Having studied the statements emerging this morning after yet another marathon EU summit, I am still scratching my head to see what all the fuss is about.
The markets certainly believe something has agreed which strengthens the debt sustainability of Spain, Italy and Ireland with bond rates tumbling this morning. Though having said that, Ireland’s benchmark 9-year bond is presently at 6.77% down from 7.1% yesterday, but 6.8% is the same as just a few weeks ago before Spain asked for a bailout or “credit facility”. Spain’s 10-year bond is at 6.6% which is down from the 7% yesterday, but still at an elevated unsustainable level.
So has there been a Big Bang, a new dawn in Europe and the seeds of a solution to the four-year old crisis?
If there is, I can’t see it.
There is no development apparent in the announcements which will see Ireland’s bank-bailout generated debt shared or reduced. And in Ireland’s case, that’s the issue – the 40% of debt:GDP which the country is shouldering to bail out banks. What we get is a fund which will loan money directly to banks. The fund will not absorb losses. The fund will want its loans back. There is no Santa Claus.
The summit statement from European Council president Herman van Rumpuy goes as follows:
“We affirm that it is imperative to break the vicious circle between banks and sovereigns. The Commission will present Proposals on the basis of Article 127(6) for a single supervisory mechanism shortly. We ask the Council to consider these Proposals as a matter of urgency by the end of 2012. When an effective single supervisory mechanism is established, involving the ECB, for banks in the euro area the ESM could, following a regular decision, have the possibility to recapitalize banks directly. This would rely on appropriate conditionality, including compliance with state aid rules, which should be institution specific, sector-specific or economy-wide and would be formalised in a Memorandum of Understanding. The Eurogroup will examine the situation of the Irish financial sector with the view of further improving the sustainability of the well-performing adjustment programme. Similar cases will be treated equally.”

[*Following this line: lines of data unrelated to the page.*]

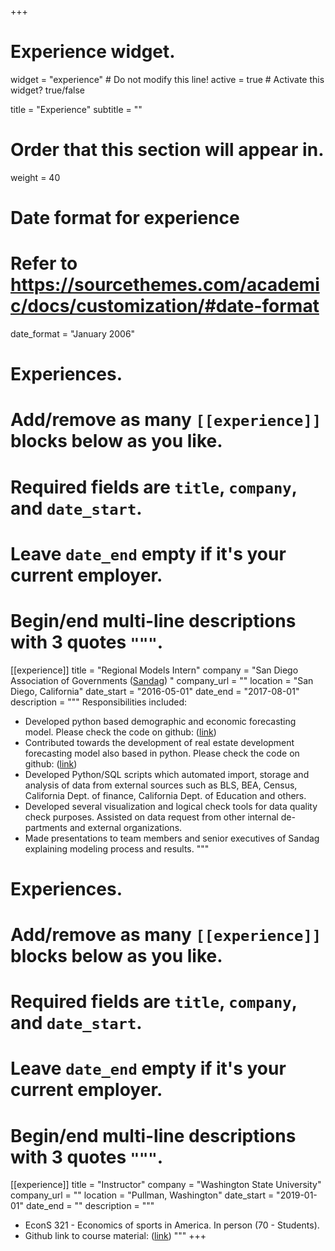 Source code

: +++
# Experience widget.
widget = "experience"  # Do not modify this line!
active = true  # Activate this widget? true/false

title = "Experience"
subtitle = ""

# Order that this section will appear in.
weight = 40

# Date format for experience
#   Refer to https://sourcethemes.com/academic/docs/customization/#date-format
date_format = "January 2006"

# Experiences.
#   Add/remove as many `[[experience]]` blocks below as you like.
#   Required fields are `title`, `company`, and `date_start`.
#   Leave `date_end` empty if it's your current employer.
#   Begin/end multi-line descriptions with 3 quotes `"""`.
[[experience]]
  title = "Regional Models Intern"
  company = "San Diego Association of Governments ([Sandag](https://www.sandag.org)) "
  company_url = ""
  location = "San Diego, California"
  date_start = "2016-05-01"
  date_end = "2017-08-01"
  description = """
  Responsibilities included:
  
  * Developed python based demographic and economic forecasting model.
   Please check the code on github: ([link](github.com/SANDAG/pydefm.))
  * Contributed towards the development of real estate development forecasting model also based in python. Please check the code on github: ([link](github.com/SANDAG/sandag_urbansim.))
  * Developed Python/SQL scripts which automated import, storage and analysis of data from external sources such as BLS, BEA, Census, California Dept. of finance, California Dept. of Education and others.
  * Developed several visualization and logical check tools for data quality check purposes. Assisted on data request from other internal de- partments and external organizations.
  * Made presentations to team members and senior executives of Sandag explaining modeling process and results.
  """
# Experiences.
#   Add/remove as many `[[experience]]` blocks below as you like.
#   Required fields are `title`, `company`, and `date_start`.
#   Leave `date_end` empty if it's your current employer.
#   Begin/end multi-line descriptions with 3 quotes `"""`.
[[experience]]
  title = "Instructor"
  company = "Washington State University"
  company_url = ""
  location = "Pullman, Washington"
  date_start = "2019-01-01"
  date_end = ""
  description = """  
  * EconS 321 - Economics of sports in America. In person (70 - Students).
  * Github link to course material: ([link](https://github.com/jugalm/Sports_Econ_Spring_2019))
  """
+++
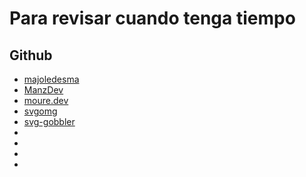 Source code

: # Para revisar cuando tenga tiempo

## Github

- [majoledesma](https://github.com/majoledesma)
- [ManzDev](https://github.com/ManzDev)
- [moure.dev](https://github.com/mouredev)
- [svgomg](https://github.com/jakearchibald/svgomg)
- [svg-gobbler](https://github.com/rossmoody/svg-gobbler)
- 
- 
- 
- 
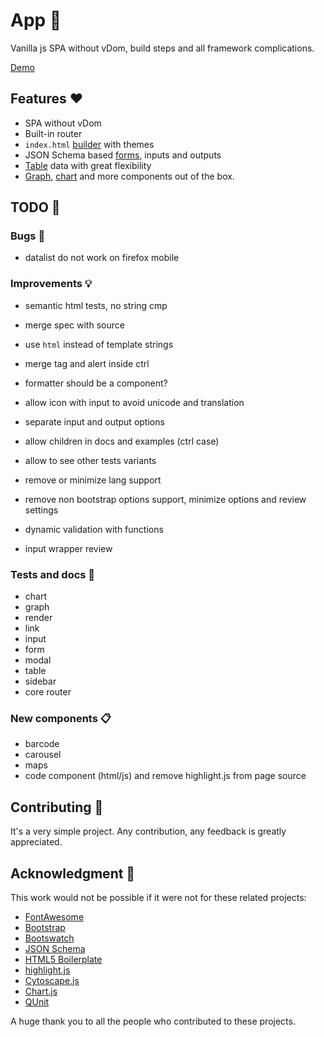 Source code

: # App 🚀
  Vanilla js SPA without vDom, build steps and all framework complications.

  [Demo](https://marcodpt.github.io/app/#/users)

## Features ❤️
 - SPA without vDom
 - Built-in router
 - `index.html` [builder](https://marcodpt.github.io/app/#/settings) with themes
 - JSON Schema based [forms](https://marcodpt.github.io/app/#/examples/form/4),
inputs and outputs
 - [Table](https://marcodpt.github.io/app/#/users) data with great flexibility
 - [Graph](https://marcodpt.github.io/app/#/examples/graph/0),
[chart](https://marcodpt.github.io/app/#/examples/chart/0) and more components out of the box.

## TODO 🔧

### Bugs 🐞
 - datalist do not work on firefox mobile

### Improvements 💡
 - semantic html tests, no string cmp

 - merge spec with source
 - use `html` instead of template strings
 - merge tag and alert inside ctrl

 - formatter should be a component?
 - allow icon with input to avoid unicode and translation
 - separate input and output options
 - allow children in docs and examples (ctrl case)
 - allow to see other tests variants
 - remove or minimize lang support
 - remove non bootstrap options support, minimize options and review settings
 - dynamic validation with functions
 - input wrapper review

### Tests and docs 🧪
 - chart
 - graph
 - render
 - link
 - input
 - form
 - modal
 - table
 - sidebar
 - core router

### New components 📋
 - barcode
 - carousel
 - maps
 - code component (html/js) and remove highlight.js from page source

## Contributing 🤝
It's a very simple project.
Any contribution, any feedback is greatly appreciated.

## Acknowledgment 🙏
This work would not be possible if it were not for these related projects:
 - [FontAwesome](https://fontawesome.com/)
 - [Bootstrap](https://getbootstrap.com/)
 - [Bootswatch](https://bootswatch.com/)
 - [JSON Schema](https://json-schema.org/)
 - [HTML5 Boilerplate](https://html5boilerplate.com/)
 - [highlight.js](https://highlightjs.org/)
 - [Cytoscape.js](https://js.cytoscape.org/)
 - [Chart.js](https://www.chartjs.org/)
 - [QUnit](https://qunitjs.com/)

A huge thank you to all the people who contributed to these projects.
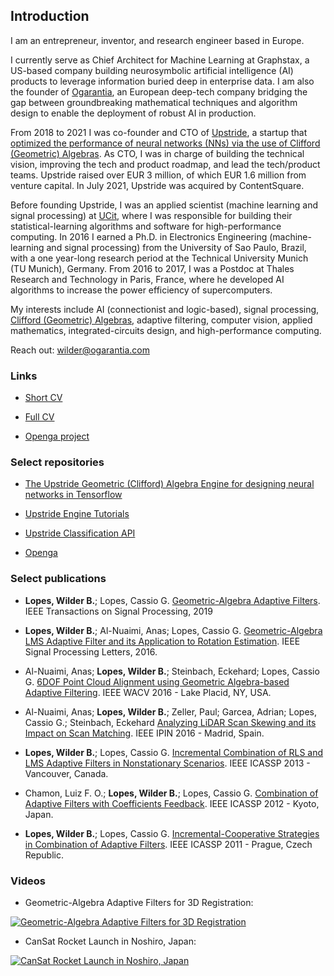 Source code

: ## Introduction
I am an entrepreneur, inventor, and research engineer based in Europe.

I currently serve as Chief Architect for Machine Learning at Graphstax, a US-based company building
neurosymbolic artificial intelligence (AI) products to leverage information buried deep in enterprise data. I am
also the founder of [Ogarantia](ogarantia.com), an European deep-tech company bridging the gap between groundbreaking
mathematical techniques and algorithm design to enable the deployment of robust AI in production.

From 2018 to 2021 I was co-founder and CTO of [Upstride](upstride.io), a startup that [optimized the performance of
neural networks (NNs) via the use of Clifford (Geometric) Algebras](https://wilder-lopes.medium.com/together-lets-unlock-the-full-potential-of-geometric-algebra-in-deep-learning-9450d250f8a8). As CTO, I was in charge of building
the technical vision, improving the tech and product roadmap, and lead the tech/product teams. Upstride
raised over EUR 3 million, of which EUR 1.6 million from venture capital. In July 2021, Upstride was
acquired by ContentSquare. 

Before founding Upstride, I was an applied scientist (machine learning and signal
processing) at [UCit](ucit.fr), where I was responsible for building their statistical-learning algorithms and software
for high-performance computing. In 2016 I earned a Ph.D. in Electronics Engineering (machine-learning and signal processing) from the
University of Sao Paulo, Brazil, with a one year-long research period at the Technical University Munich (TU
Munich), Germany. From 2016 to 2017, I was a Postdoc at Thales Research and Technology in Paris, France,
where he developed AI algorithms to increase the power efficiency of supercomputers.

My interests include AI (connectionist and logic-based), signal processing, [Clifford (Geometric) Algebras](https://en.wikipedia.org/wiki/Geometric_algebra),
adaptive filtering, computer vision, applied mathematics, integrated-circuits design, and high-performance
computing.

Reach out: [wilder@ogarantia.com](wilder@ogarantia.com)

### Links

- [Short CV](http://wilder.openga.org/wp-content/uploads/2022/05/Wilders-Resume.pdf)

- [Full CV](http://wilder.openga.org/wp-content/uploads/2022/05/wilderlopes_CV.pdf)

- [Openga project](https://openga.org) 

### Select repositories

- [The Upstride Geometric (Clifford) Algebra Engine for designing neural networks in Tensorflow](https://github.com/UpStride/engine)

- [Upstride Engine Tutorials](https://github.com/UpStride/tutorial)

- [Upstride Classification API](https://github.com/UpStride/classification-api)

- [Openga](https://github.com/wilderlopes/OpenGA)

### Select publications

- **Lopes, Wilder B.**; Lopes, Cassio G. [Geometric-Algebra Adaptive Filters](https://ieeexplore.ieee.org/document/8712440). IEEE Transactions on Signal Processing, 2019

- **Lopes, Wilder B.**; Al-Nuaimi, Anas; Lopes, Cassio G. [Geometric-Algebra LMS Adaptive Filter and its Application to Rotation Estimation](https://ieeexplore.ieee.org/document/7460183/). IEEE Signal Processing Letters, 2016.

- Al-Nuaimi, Anas; **Lopes, Wilder B.**; Steinbach, Eckehard; Lopes, Cassio G. [6DOF Point Cloud Alignment using Geometric Algebra-based Adaptive Filtering](https://ieeexplore.ieee.org/document/7477642/). IEEE WACV 2016 - Lake Placid, NY, USA.

- Al-Nuaimi, Anas; **Lopes, Wilder B.**; Zeller, Paul; Garcea, Adrian; Lopes, Cassio G.; Steinbach, Eckehard [Analyzing LiDAR Scan Skewing and its Impact on Scan Matching](https://ieeexplore.ieee.org/document/7743598/). IEEE IPIN 2016 - Madrid, Spain.
	
- **Lopes, Wilder B.**; Lopes, Cassio G. [Incremental Combination of RLS and LMS Adaptive Filters in Nonstationary Scenarios](https://ieeexplore.ieee.org/document/6638751/). IEEE ICASSP 2013 - Vancouver, Canada.

- Chamon, Luiz F. O.; **Lopes, Wilder B.**; Lopes, Cassio G. [Combination of Adaptive Filters with Coefficients Feedback](https://ieeexplore.ieee.org/document/6288741/). IEEE ICASSP 2012 - Kyoto, Japan.

- **Lopes, Wilder B.**; Lopes, Cassio G. [Incremental-Cooperative Strategies in Combination of Adaptive Filters](https://ieeexplore.ieee.org/document/5947262/). IEEE ICASSP 2011 - Prague, Czech Republic.

### Videos

- Geometric-Algebra Adaptive Filters for 3D Registration:

[![Geometric-Algebra Adaptive Filters for 3D Registration](https://img.youtube.com/vi/TCSfBpSQpjg/0.jpg)](https://www.youtube.com/watch?v=TCSfBpSQpjg)

- CanSat Rocket Launch in Noshiro, Japan:

[![CanSat Rocket Launch in Noshiro, Japan](https://img.youtube.com/vi/YQM7zbW-uLw/0.jpg)](https://www.youtube.com/watch?v=YQM7zbW-uLw)



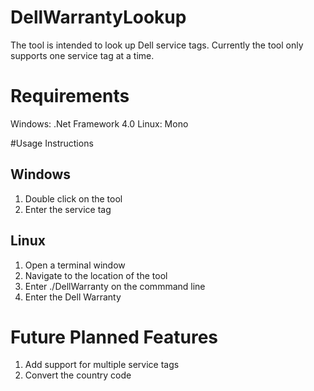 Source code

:# DellWarrantyLookup

The tool is intended to look up Dell service tags. Currently the tool only supports one service tag at a time.

# Requirements
Windows: .Net Framework 4.0
Linux: Mono

#Usage Instructions

## Windows
1. Double click on the tool
2. Enter the service tag

## Linux
1. Open a terminal window
2. Navigate to the location of the tool
3. Enter ./DellWarranty on the commmand line
4. Enter the Dell Warranty

# Future Planned Features
1. Add support for multiple service tags
2. Convert the country code


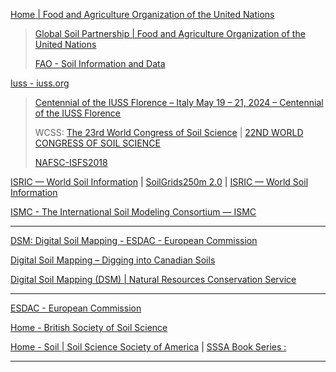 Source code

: 
[Home | Food and Agriculture Organization of the United Nations](https://www.fao.org/home/en)

> [Global Soil Partnership | Food and Agriculture Organization of the United Nations](https://www.fao.org/global-soil-partnership/en/)
>
> [FAO - Soil Information and Data](https://github.com/FAO-SID)

[Iuss - iuss.org](https://www.iuss.org/)

> [Centennial of the IUSS Florence – Italy May 19 – 21, 2024 – Centennial of the IUSS Florence](https://centennialiuss2024.org/)
> 
> WCSS: [The 23rd World Congress of Soil Science](http://www.23wcss.org.cn/) | [22ND WORLD CONGRESS OF SOIL SCIENCE](https://soils.org.uk/wcss22/)
> 
> [NAFSC-ISFS2018](https://www.cef-cfr.ca/index.php?n=Colloque.NAFSC-ISFS2018)

[ISRIC — World Soil Information](https://www.isric.org/) | [SoilGrids250m 2.0](https://soilgrids.org/) | [ISRIC — World Soil Information](https://github.com/ISRICWorldSoil)

[ISMC - The International Soil Modeling Consortium — ISMC](https://soil-modeling.org/)

------

[DSM: Digital Soil Mapping - ESDAC - European Commission](https://esdac.jrc.ec.europa.eu/projects/dsm-digital-soil-mapping)

[Digital Soil Mapping – Digging into Canadian Soils](https://openpress.usask.ca/soilscience/chapter/digital-soil-mapping/)

[Digital Soil Mapping (DSM) | Natural Resources Conservation Service](https://www.nrcs.usda.gov/resources/data-and-reports/digital-soil-mapping-dsm)

------

[ESDAC - European Commission](https://esdac.jrc.ec.europa.eu/)

[Home - British Society of Soil Science](https://soils.org.uk/)

[Home - Soil | Soil Science Society of America](https://www.soils.org/) | [SSSA Book Series :](https://acsess.onlinelibrary.wiley.com/series/5170)

------


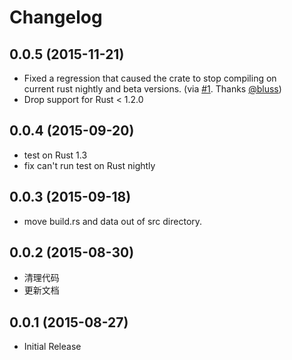 # Changelog

## 0.0.5 (2015-11-21)

* Fixed a regression that caused the crate to stop compiling on    
  current rust nightly and beta versions.
  (via [#1](https://github.com/mozillazg/rust-pinyin/pull/1). Thanks
   [@bluss](https://github.com/bluss))
* Drop support for Rust < 1.2.0


## 0.0.4 (2015-09-20)

* test on Rust 1.3
* fix can't run test on Rust nightly


## 0.0.3 (2015-09-18)

* move build.rs and data out of src directory.


## 0.0.2 (2015-08-30)

* 清理代码
* 更新文档


## 0.0.1 (2015-08-27)

* Initial Release
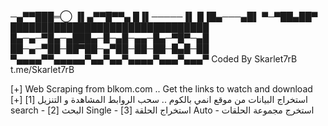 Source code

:
─▄▀▀███═◯
▐▌▄▀▀█▀▀▄
█▐▌─────▐▌
█▐█▄───▄█▌
▀─▀██▄██▀
████████████████████████████████
█▄─▄─▀█▄─▄███▄─█─▄█─▄▄─█▄─▀█▀─▄█
██─▄─▀██─██▀██─▄▀██─██─██─█▄█─██
▀▄▄▄▄▀▀▄▄▄▄▄▀▄▄▀▄▄▀▄▄▄▄▀▄▄▄▀▄▄▄▀
Coded By Skarlet7rB
t.me/Skarlet7rB

[+] Web Scraping from blkom.com .. Get the links to watch and download [+] استخراج البيانات من موقع انمي بالكوم .. سحب الروابط المشاهدة و التنزيل
[1] search - البحث 
[2] Single - استخراج الحلقة
[3] Auto - استخرج مجموعة الحلقات
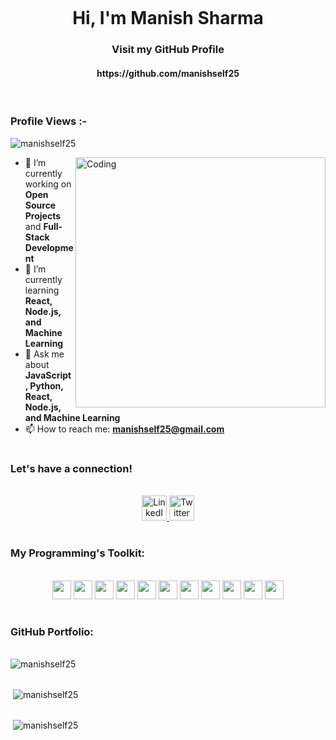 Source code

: ![]()

<h1 align="center">Hi, I'm Manish Sharma</h1>

<h3 align="center">Visit my GitHub Profile</h3>
<h4 align="center">https://github.com/manishself25</h4>

<br>

<p align="right"> <h3>Profile Views :-</h3> 
<img src="https://komarev.com/ghpvc/?username=manishself25&label=Profile%20views&color=0e75b6&style=flat"
    alt="manishself25" /> 
</p>

<p><img align="right" alt="Coding" width="400" src="https://media.giphy.com/media/LaVp0AyqR5bGsC5Cbm/giphy.gif"> </p>

- 🔭 I’m currently working on **Open Source Projects** and **Full-Stack Development**
- 🌱 I’m currently learning **React, Node.js, and Machine Learning**
- 💬 Ask me about **JavaScript, Python, React, Node.js, and Machine Learning**
- 📫 How to reach me: **manishself25@gmail.com**

<h1></h1>

### Let's have a connection!

<br>

<div id="badges" align="center">
 <a href="https://www.linkedin.com/in/manish-sharma-4802bb289/">
    <img src="https://cdn-icons-png.flaticon.com/512/1383/1383262.png" height=40px width=40px alt="LinkedIn Badge"/>
  </a>
  
  <a href="https://twitter.com/your-profile">
    <img src="https://cdn-icons-png.flaticon.com/512/5968/5968830.png" height=40px width=40px alt="Twitter Badge"/>
  </a>
</div>

<h1></h1>

### My Programming's Toolkit:

<br>

<div align="center"> 
<img src="https://cdn-icons-png.flaticon.com/512/919/919852.png" height="30" width="30">
<img src="https://cdn-icons-png.flaticon.com/128/6132/6132222.png" height="30" width="30">
<img src="https://cdn-icons-png.flaticon.com/512/888/888859.png" height="30" width="30">
<img src="https://cdn-icons-png.flaticon.com/128/5968/5968242.png" height="30" width="30">
<img src="https://cdn-icons-png.flaticon.com/512/4726/4726005.png" height="30" width="30">
<img src="https://cdn-icons-png.flaticon.com/128/9307/9307630.png" height="30" width="30">
<img src="https://cdn.iconscout.com/icon/free/png-256/heroku-3521485-2944929.png" height="30" width="30">
<img src="https://cdn-icons-png.flaticon.com/128/5968/5968520.png" height="30" width="30">
<img src="https://cdn-icons-png.flaticon.com/128/5968/5968472.png" height="30" width="30">
<img src="https://cdn-icons-png.flaticon.com/128/5968/5968428.png" height="30" width="30">
<img src="https://cdn-icons-png.flaticon.com/128/5968/5968435.png" height="30" width="30">
</div>

<h1></h1>

### GitHub Portfolio:

<br>

<table cellpadding="0">
<tr style="padding: 0">
<img src="https://github-readme-stats.vercel.app/api/top-langs?username=manishself25&show_icons=true&locale=en&layout=compact&theme=github_dark" alt="manishself25" />
</tr>
</table>

<table cellpadding="0">
<tr style="padding: 0">
&nbsp;<img src="https://github-readme-stats.vercel.app/api?username=manishself25&show_icons=true&locale=en&theme=github_dark" alt="manishself25" />
</tr>
</table>

<table cellpadding="0">
<tr style="padding: 0">
&nbsp;<img src="https://github-readme-streak-stats.herokuapp.com/?user=manishself25&theme=dark" alt="manishself25" />
</tr>
</table>

<h1></h1>
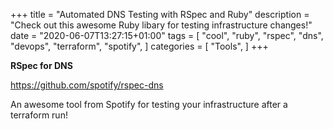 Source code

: +++
title = "Automated DNS Testing with RSpec and Ruby"
description = "Check out this awesome Ruby libary for testing infrastructure changes!"
date = "2020-06-07T13:27:15+01:00"
tags = [
  "cool",
  "ruby",
  "rspec",
  "dns",
  "devops",
  "terraform",
  "spotify",
]
categories = [
  "Tools",
]
+++

__RSpec for DNS__

https://github.com/spotify/rspec-dns

An awesome tool from Spotify for testing your infrastructure after a terraform run! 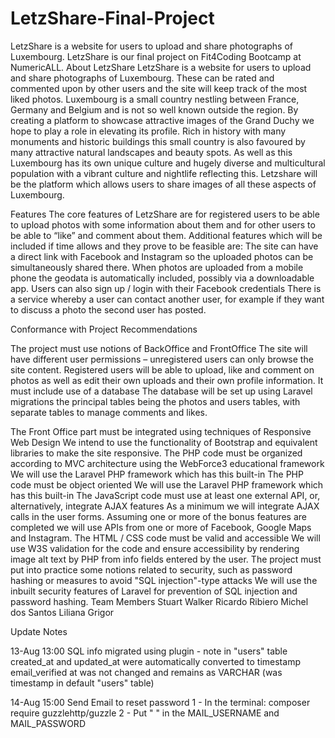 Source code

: # LetzShare-Final-Project
LetzShare is a website for users to upload and share photographs of Luxembourg. LetzShare is our final project on Fit4Coding Bootcamp at NumericALL. About LetzShare LetzShare is a website for users to upload and share photographs of Luxembourg. These can be rated and commented upon by other users and the site will keep track of the most liked photos. Luxembourg is a small country nestling between France, Germany and Belgium and is not so well known outside the region. By creating a platform to showcase attractive images of the Grand Duchy we hope to play a role in elevating its profile. Rich in history with many monuments and historic buildings this small country is also favoured by many attractive natural landscapes and beauty spots. As well as this Luxembourg has its own unique culture and hugely diverse and multicultural population with a vibrant culture and nightlife reflecting this. Letzshare will be the platform which allows users to share images of all these aspects of Luxembourg.

Features The core features of LetzShare are for registered users to be able to upload photos with some information about them and for other users to be able to “like” and comment about them. Additional features which will be included if time allows and they prove to be feasible are: The site can have a direct link with Facebook and Instagram so the uploaded photos can be simultaneously shared there. When photos are uploaded from a mobile phone the geodata is automatically included, possibly via a downloadable app. Users can also sign up / login with their Facebook credentials There is a service whereby a user can contact another user, for example if they want to discuss a photo the second user has posted.

Conformance with Project Recommendations

The project must use notions of BackOffice and FrontOffice The site will have different user permissions – unregistered users can only browse the site content. Registered users will be able to upload, like and comment on photos as well as edit their own uploads and their own profile information.
It must include use of a database
The database will be set up using Laravel migrations the principal tables being the photos and users tables, with separate tables to manage comments and likes.

The Front Office part must be integrated using techniques of Responsive Web Design We intend to use the functionality of Bootstrap and equivalent libraries to make the site responsive.
The PHP code must be organized according to MVC architecture using the WebForce3 educational framework We will use the Laravel PHP framework which has this built-in
The PHP code must be object oriented We will use the Laravel PHP framework which has this built-in
The JavaScript code must use at least one external API, or, alternatively, integrate AJAX features As a minimum we will integrate AJAX calls in the user forms. Assuming one or more of the bonus features are completed we will use APIs from one or more of Facebook, Google Maps and Instagram.
The HTML / CSS code must be valid and accessible We will use W3S validation for the code and ensure accessibility by rendering image alt text by PHP from info fields entered by the user.
The project must put into practice some notions related to security, such as password hashing or measures to avoid "SQL injection"-type attacks We will use the inbuilt security features of Laravel for prevention of SQL injection and password hashing.
Team Members Stuart Walker Ricardo Ribiero Michel dos Santos Liliana Grigor

Update Notes

13-Aug 13:00 SQL info migrated using plugin - note in "users" table created_at and updated_at were automatically converted to timestamp email_verified at was not changed and remains as VARCHAR (was timestamp in default "users" table)

14-Aug 15:00 Send Email to reset password 1 - In the terminal: composer require guzzlehttp/guzzle 2 - Put " " in the MAIL_USERNAME and MAIL_PASSWORD
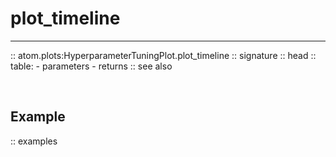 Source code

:# plot_timeline
---------------

:: atom.plots:HyperparameterTuningPlot.plot_timeline
    :: signature
    :: head
    :: table:
        - parameters
        - returns
    :: see also

<br>

## Example

:: examples
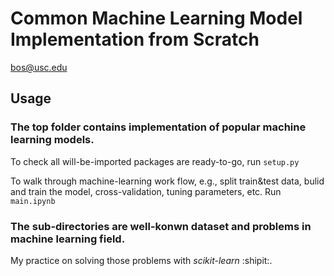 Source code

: # Common Machine Learning Model Implementation from Scratch
bos@usc.edu

## Usage

### The top folder contains implementation of popular machine learning models. 

To check all will-be-imported packages are ready-to-go, run `setup.py`

To walk through machine-learning work flow, e.g., split train&test data, bulid and train the model,
cross-validation, tuning parameters, etc. Run `main.ipynb`

### The sub-directories are well-konwn dataset and problems in machine learning field.
My practice on solving those problems with *scikit-learn* :shipit:. 

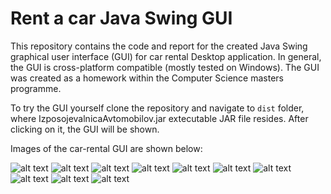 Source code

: # Rent a car Java Swing GUI
This repository contains the code and report for the created Java Swing graphical user interface (GUI) for
car rental Desktop application. In general, the GUI is cross-platform compatible (mostly tested on Windows).
The GUI was created as a homework within the Computer Science masters programme.

To try the GUI yourself clone the repository and navigate to `dist` folder, where IzposojevalnicaAvtomobilov.jar
extecutable JAR file resides. After clicking on it, the GUI will be shown.

Images of the car-rental GUI are shown below:

![alt text](./img/1.png "Java Swing rent-a-car GUI")
![alt text](./img/2.png "Java Swing rent-a-car GUI")
![alt text](./img/3.png "Java Swing rent-a-car GUI")
![alt text](./img/4.png "Java Swing rent-a-car GUI")
![alt text](./img/5.png "Java Swing rent-a-car GUI")
![alt text](./img/6.png "Java Swing rent-a-car GUI")
![alt text](./img/7.png "Java Swing rent-a-car GUI")
![alt text](./img/8.png "Java Swing rent-a-car GUI")
![alt text](./img/9.png "Java Swing rent-a-car GUI")
![alt text](./img/10.png "Java Swing rent-a-car GUI")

Ireland’s banks are already recapitalized, in fact we have the most capitalized banks in the EU. There is a distinct possibility of additional capital being required for Irish banks – Matthew Elderfield has flagged €4bn of additional requirements, and if the mortgage crisis results in the crystallization of losses at the banks, then that too will generate a need more capital, as will a deterioration in the economy. But there is absolutely no indication that some Santa Claus will shoulder losses in individual countries’ banks.
What does this mean for us? Nothing, as far as I can see. No-one is suggesting any new fund will foot the bill for bank losses – past, present or future losses/losses in Ireland, Spain or elsewhere. Think about it – who would pay for such losses? Germany? France? China? Santa Claus?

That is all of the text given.